Data extract below:

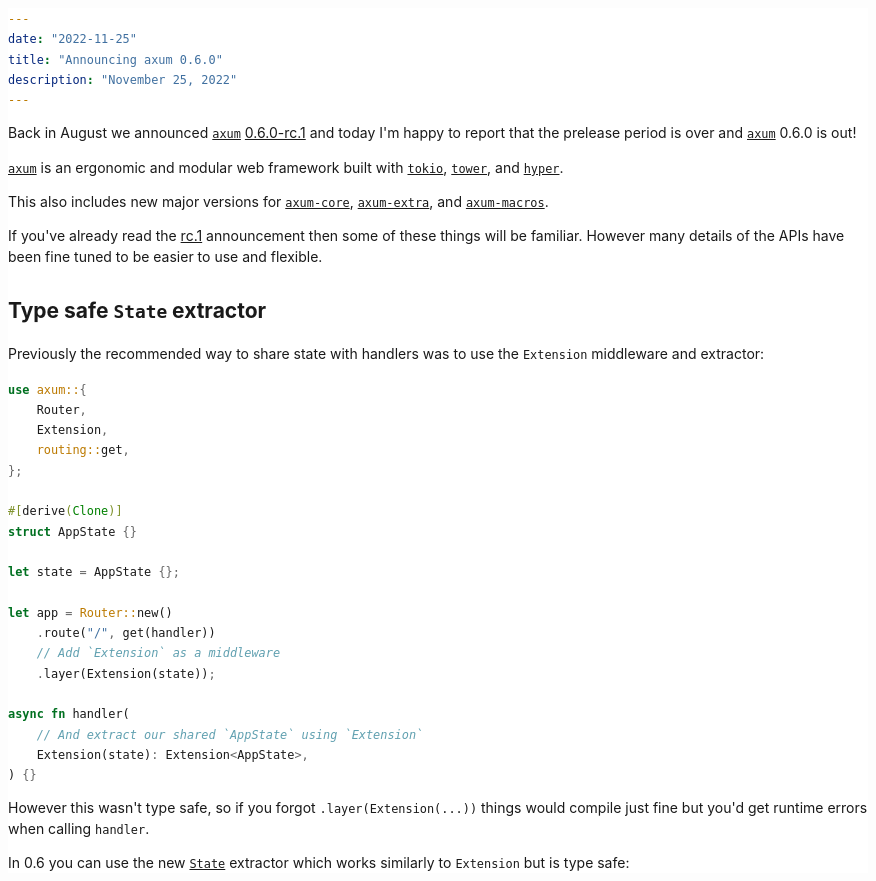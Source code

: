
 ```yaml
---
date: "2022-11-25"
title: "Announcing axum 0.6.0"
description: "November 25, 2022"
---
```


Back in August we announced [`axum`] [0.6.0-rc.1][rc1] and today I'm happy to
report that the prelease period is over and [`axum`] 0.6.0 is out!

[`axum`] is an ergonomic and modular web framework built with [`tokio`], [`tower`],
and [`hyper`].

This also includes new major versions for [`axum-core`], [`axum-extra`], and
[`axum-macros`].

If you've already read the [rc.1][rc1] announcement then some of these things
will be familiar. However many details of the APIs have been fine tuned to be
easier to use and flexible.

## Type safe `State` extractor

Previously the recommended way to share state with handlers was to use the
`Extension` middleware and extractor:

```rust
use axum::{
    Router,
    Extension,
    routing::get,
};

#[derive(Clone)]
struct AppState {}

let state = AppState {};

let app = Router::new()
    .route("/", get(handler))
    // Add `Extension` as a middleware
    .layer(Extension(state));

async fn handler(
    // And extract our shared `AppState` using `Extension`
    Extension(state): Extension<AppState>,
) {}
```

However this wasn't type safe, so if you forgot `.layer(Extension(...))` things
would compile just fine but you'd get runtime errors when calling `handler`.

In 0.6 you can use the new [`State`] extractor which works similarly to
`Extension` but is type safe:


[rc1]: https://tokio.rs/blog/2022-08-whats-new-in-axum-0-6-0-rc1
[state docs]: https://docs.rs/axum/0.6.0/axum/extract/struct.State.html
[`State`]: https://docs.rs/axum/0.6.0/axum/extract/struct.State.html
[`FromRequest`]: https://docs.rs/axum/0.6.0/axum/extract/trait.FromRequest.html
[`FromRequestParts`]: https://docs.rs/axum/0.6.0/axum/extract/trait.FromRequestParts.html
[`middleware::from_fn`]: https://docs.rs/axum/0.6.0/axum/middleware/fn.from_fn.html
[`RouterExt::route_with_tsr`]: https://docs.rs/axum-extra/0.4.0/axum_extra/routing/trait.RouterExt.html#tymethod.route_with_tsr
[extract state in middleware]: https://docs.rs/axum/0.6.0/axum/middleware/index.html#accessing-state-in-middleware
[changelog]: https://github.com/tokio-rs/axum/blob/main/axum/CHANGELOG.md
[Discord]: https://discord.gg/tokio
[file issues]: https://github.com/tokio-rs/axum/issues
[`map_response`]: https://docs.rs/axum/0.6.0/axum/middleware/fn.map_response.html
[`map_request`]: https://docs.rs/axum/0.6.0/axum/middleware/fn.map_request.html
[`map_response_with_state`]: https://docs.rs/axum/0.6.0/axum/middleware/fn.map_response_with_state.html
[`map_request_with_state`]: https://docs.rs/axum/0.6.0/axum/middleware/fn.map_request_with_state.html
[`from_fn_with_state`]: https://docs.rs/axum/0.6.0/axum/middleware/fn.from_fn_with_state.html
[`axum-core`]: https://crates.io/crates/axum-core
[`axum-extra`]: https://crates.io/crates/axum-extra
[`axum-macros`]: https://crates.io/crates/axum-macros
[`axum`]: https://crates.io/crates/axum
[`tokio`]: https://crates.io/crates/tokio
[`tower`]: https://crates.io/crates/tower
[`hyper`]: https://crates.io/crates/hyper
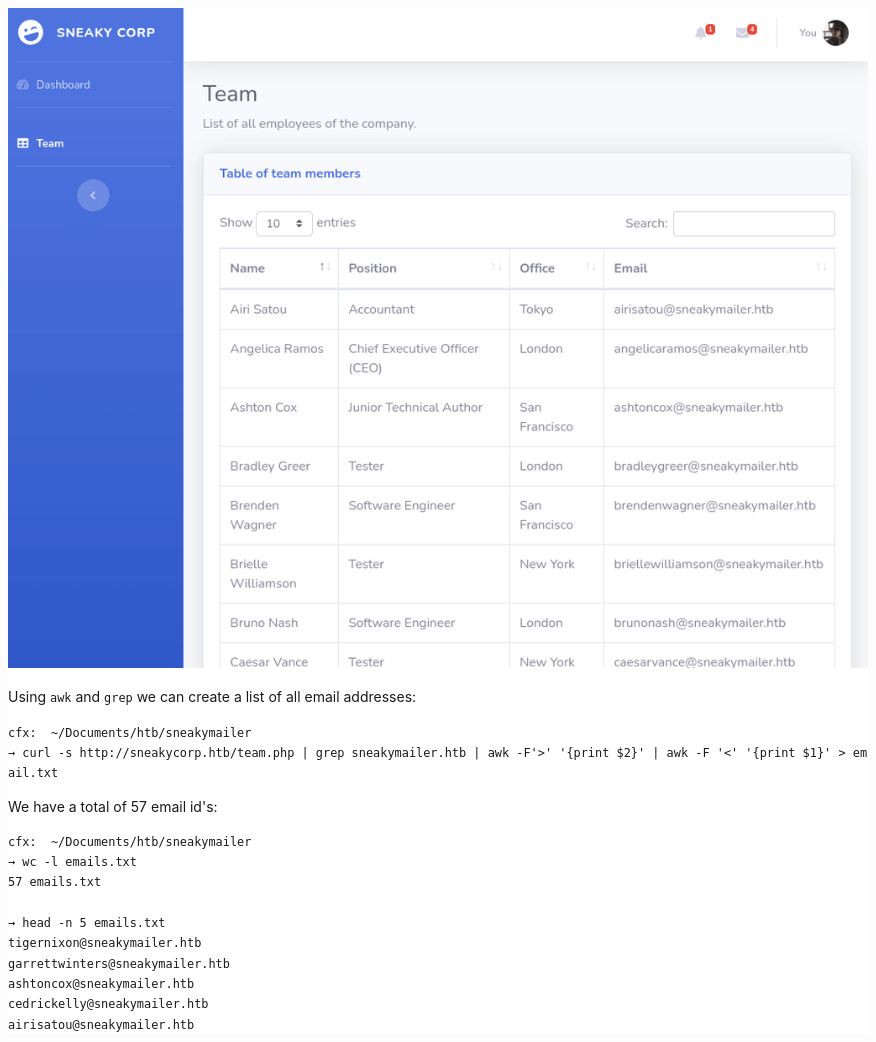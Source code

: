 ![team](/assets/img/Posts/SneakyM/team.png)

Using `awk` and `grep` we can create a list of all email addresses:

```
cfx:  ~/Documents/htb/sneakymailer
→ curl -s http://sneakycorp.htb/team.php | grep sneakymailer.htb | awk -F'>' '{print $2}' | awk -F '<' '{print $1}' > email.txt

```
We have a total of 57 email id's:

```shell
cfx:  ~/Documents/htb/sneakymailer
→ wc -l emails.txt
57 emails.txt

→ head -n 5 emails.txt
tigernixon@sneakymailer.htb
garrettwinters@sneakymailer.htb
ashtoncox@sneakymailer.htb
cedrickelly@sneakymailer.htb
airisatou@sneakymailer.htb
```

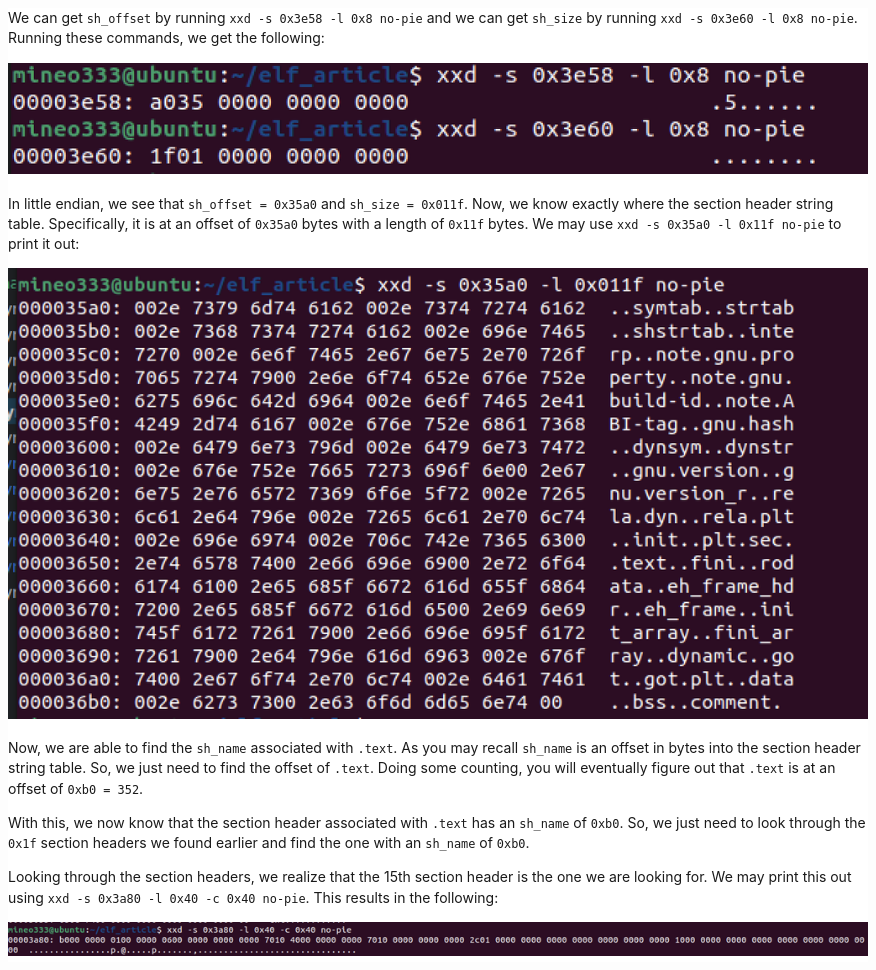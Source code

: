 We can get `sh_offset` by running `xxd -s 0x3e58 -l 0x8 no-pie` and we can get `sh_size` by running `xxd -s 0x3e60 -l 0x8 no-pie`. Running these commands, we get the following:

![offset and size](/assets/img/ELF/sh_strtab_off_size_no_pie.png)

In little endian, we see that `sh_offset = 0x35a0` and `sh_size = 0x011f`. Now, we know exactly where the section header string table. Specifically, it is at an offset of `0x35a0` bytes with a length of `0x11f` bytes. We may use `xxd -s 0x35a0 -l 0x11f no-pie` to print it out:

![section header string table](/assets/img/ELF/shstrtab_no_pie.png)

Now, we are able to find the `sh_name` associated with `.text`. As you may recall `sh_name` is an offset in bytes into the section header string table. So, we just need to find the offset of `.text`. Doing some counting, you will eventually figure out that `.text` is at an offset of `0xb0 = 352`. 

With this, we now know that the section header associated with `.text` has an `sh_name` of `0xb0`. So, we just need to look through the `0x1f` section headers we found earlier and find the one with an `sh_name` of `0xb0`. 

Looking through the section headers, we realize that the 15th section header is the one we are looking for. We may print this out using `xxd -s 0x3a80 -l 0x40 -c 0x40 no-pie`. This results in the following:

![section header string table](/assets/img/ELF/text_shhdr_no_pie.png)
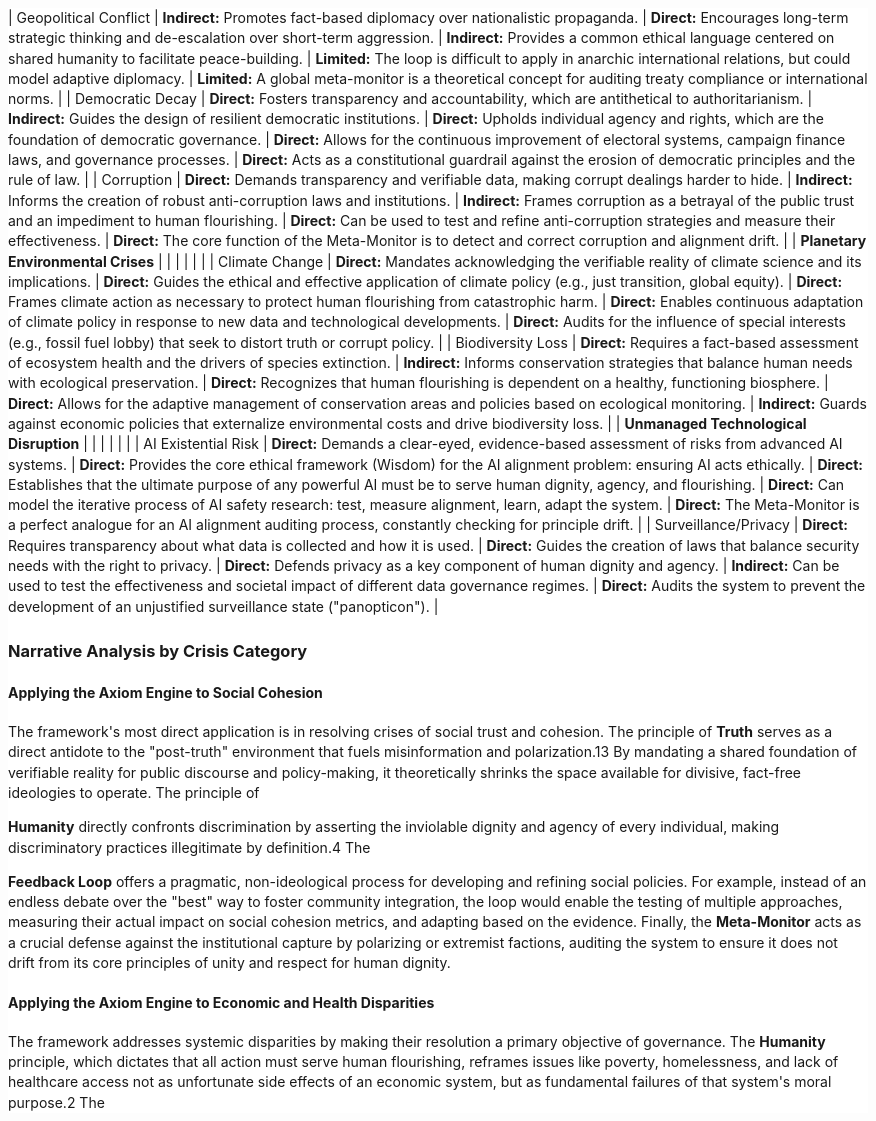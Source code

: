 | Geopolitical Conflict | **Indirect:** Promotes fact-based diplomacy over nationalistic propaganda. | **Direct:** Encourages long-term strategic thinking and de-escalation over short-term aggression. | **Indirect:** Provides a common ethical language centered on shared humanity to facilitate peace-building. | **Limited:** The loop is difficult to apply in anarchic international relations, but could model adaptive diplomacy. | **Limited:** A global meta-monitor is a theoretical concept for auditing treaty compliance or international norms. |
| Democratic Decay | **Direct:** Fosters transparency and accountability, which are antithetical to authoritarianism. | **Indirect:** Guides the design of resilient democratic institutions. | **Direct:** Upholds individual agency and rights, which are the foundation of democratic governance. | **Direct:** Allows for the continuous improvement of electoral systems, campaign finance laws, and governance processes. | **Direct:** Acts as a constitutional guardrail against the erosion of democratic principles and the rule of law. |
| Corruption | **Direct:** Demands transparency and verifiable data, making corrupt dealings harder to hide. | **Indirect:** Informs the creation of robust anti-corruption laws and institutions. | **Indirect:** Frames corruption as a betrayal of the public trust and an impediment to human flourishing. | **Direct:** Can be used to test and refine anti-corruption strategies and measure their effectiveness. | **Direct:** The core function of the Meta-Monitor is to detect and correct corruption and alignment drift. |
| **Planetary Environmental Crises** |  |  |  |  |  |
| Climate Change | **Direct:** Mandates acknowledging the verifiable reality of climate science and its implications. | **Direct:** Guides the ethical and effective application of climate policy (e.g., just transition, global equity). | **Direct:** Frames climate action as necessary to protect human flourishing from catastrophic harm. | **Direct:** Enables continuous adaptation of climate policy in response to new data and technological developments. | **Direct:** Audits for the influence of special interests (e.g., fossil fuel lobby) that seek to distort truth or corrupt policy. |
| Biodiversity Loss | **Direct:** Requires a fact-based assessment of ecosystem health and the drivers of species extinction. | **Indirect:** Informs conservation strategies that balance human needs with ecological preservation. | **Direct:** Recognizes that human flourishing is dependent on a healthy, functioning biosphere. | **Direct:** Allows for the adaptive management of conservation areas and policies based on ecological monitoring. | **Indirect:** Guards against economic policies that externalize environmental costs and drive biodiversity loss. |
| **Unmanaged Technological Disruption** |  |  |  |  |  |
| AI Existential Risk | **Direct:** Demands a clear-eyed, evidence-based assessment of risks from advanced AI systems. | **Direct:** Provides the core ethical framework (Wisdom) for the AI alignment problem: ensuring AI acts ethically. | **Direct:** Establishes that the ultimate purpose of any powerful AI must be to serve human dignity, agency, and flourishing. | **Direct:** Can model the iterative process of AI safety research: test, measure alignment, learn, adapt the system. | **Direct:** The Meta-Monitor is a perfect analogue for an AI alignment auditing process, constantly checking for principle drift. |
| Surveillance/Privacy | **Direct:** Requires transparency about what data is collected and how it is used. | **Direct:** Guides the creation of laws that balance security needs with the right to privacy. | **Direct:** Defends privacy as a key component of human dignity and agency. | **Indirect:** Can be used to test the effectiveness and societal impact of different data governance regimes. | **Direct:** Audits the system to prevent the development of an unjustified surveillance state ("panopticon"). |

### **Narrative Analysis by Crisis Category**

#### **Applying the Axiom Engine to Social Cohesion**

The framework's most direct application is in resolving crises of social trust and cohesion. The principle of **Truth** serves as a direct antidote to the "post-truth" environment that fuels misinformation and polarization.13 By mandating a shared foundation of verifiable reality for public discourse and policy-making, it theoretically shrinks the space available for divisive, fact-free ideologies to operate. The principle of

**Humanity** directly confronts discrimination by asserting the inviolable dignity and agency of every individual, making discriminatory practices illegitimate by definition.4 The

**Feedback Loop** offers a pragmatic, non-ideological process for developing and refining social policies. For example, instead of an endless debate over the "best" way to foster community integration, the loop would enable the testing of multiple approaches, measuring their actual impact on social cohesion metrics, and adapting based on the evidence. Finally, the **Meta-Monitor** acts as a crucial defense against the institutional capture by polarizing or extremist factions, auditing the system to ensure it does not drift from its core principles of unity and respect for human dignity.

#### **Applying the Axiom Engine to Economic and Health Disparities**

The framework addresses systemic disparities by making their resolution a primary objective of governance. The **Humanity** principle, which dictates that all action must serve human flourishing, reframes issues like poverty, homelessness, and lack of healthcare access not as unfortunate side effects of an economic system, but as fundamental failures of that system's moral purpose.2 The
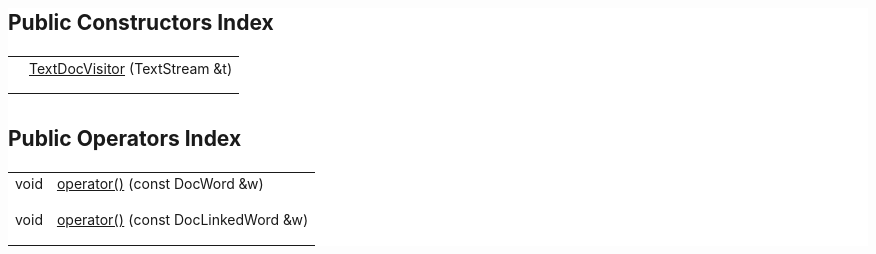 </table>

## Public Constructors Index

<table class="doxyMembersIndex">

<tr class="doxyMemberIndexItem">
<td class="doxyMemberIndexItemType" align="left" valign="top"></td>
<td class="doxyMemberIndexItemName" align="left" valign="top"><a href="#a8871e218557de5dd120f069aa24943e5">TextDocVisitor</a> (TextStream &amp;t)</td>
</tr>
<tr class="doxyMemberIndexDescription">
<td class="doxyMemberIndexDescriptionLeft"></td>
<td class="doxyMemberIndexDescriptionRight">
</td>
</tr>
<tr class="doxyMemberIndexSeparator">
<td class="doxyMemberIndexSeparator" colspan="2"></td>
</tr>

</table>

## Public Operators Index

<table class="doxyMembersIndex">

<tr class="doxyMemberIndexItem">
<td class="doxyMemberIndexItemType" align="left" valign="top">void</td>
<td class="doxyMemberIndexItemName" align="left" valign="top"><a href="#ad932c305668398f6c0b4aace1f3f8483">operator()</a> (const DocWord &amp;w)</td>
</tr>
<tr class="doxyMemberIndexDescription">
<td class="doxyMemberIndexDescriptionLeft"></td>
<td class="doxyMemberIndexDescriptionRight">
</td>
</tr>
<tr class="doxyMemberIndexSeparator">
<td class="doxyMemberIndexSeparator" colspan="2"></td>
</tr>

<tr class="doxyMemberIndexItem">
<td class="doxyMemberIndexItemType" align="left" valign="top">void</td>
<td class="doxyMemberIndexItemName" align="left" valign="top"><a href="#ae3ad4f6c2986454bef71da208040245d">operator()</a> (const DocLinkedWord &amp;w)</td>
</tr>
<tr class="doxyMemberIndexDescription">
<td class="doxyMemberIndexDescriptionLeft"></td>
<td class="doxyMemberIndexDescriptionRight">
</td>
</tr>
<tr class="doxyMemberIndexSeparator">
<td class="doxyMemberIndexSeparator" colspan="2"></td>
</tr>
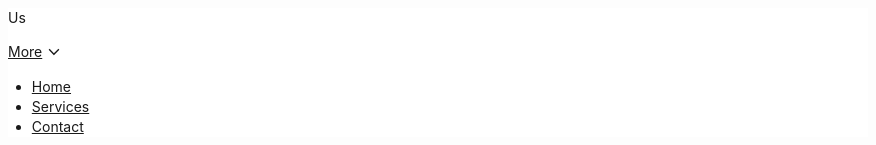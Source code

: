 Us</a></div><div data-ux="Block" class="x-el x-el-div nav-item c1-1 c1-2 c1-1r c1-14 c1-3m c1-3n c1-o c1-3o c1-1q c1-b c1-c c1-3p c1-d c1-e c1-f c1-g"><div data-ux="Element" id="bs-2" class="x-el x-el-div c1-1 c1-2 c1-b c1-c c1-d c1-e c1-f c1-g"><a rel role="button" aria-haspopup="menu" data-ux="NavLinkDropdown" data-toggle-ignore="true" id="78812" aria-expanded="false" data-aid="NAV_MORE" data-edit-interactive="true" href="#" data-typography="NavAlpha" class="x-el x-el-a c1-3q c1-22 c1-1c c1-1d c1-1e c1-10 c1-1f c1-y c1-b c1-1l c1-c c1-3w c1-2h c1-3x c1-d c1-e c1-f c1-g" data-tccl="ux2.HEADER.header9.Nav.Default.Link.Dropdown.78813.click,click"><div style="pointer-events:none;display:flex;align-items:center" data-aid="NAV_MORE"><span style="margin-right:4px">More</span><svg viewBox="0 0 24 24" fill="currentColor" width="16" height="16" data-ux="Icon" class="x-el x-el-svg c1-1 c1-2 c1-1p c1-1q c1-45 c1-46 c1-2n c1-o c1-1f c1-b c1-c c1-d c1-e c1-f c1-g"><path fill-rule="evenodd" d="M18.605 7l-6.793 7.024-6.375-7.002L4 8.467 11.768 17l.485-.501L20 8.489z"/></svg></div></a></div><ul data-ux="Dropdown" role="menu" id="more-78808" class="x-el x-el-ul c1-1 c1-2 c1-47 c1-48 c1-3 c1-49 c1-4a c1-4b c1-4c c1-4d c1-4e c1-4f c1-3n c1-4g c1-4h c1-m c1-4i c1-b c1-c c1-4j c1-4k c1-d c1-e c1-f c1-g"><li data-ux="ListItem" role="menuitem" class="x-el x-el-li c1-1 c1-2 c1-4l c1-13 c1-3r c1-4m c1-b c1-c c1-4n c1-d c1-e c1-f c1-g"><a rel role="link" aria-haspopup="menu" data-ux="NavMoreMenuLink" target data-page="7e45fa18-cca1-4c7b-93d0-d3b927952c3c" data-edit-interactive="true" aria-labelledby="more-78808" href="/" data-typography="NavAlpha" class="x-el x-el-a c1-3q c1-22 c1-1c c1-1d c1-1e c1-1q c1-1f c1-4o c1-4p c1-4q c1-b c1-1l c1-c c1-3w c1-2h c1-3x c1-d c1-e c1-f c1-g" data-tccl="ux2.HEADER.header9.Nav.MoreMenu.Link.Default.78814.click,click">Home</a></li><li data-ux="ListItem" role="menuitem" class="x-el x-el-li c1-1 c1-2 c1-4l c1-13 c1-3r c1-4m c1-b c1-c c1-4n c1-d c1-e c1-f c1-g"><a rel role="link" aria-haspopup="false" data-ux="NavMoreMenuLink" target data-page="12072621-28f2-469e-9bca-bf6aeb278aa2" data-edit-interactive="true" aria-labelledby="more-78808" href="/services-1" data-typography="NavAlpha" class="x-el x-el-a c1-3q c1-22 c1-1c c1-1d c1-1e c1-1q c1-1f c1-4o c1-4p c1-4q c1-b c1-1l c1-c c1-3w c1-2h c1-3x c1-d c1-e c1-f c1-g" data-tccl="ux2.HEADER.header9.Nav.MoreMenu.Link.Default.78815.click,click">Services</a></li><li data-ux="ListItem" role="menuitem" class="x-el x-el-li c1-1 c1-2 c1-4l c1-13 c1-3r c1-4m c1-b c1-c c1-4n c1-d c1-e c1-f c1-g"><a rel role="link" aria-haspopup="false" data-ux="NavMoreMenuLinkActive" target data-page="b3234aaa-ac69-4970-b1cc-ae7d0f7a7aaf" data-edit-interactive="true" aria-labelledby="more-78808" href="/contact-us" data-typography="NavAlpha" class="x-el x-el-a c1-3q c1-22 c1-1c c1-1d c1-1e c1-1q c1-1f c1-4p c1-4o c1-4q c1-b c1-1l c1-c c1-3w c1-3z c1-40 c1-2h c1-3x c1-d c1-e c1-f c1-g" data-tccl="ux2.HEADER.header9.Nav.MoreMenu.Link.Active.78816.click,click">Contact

End of Data extract.

◆ What to produce ◆
Copy all lines of the records in which the string "team" can be found.

◆ Answer space ◆
: ![team](/assets/img/Posts/SneakyM/team.png)
→ curl -s http://sneakycorp.htb/team.php | grep sneakymailer.htb | awk -F'>' '{print $2}' | awk -F '<' '{print $1}' > email.txt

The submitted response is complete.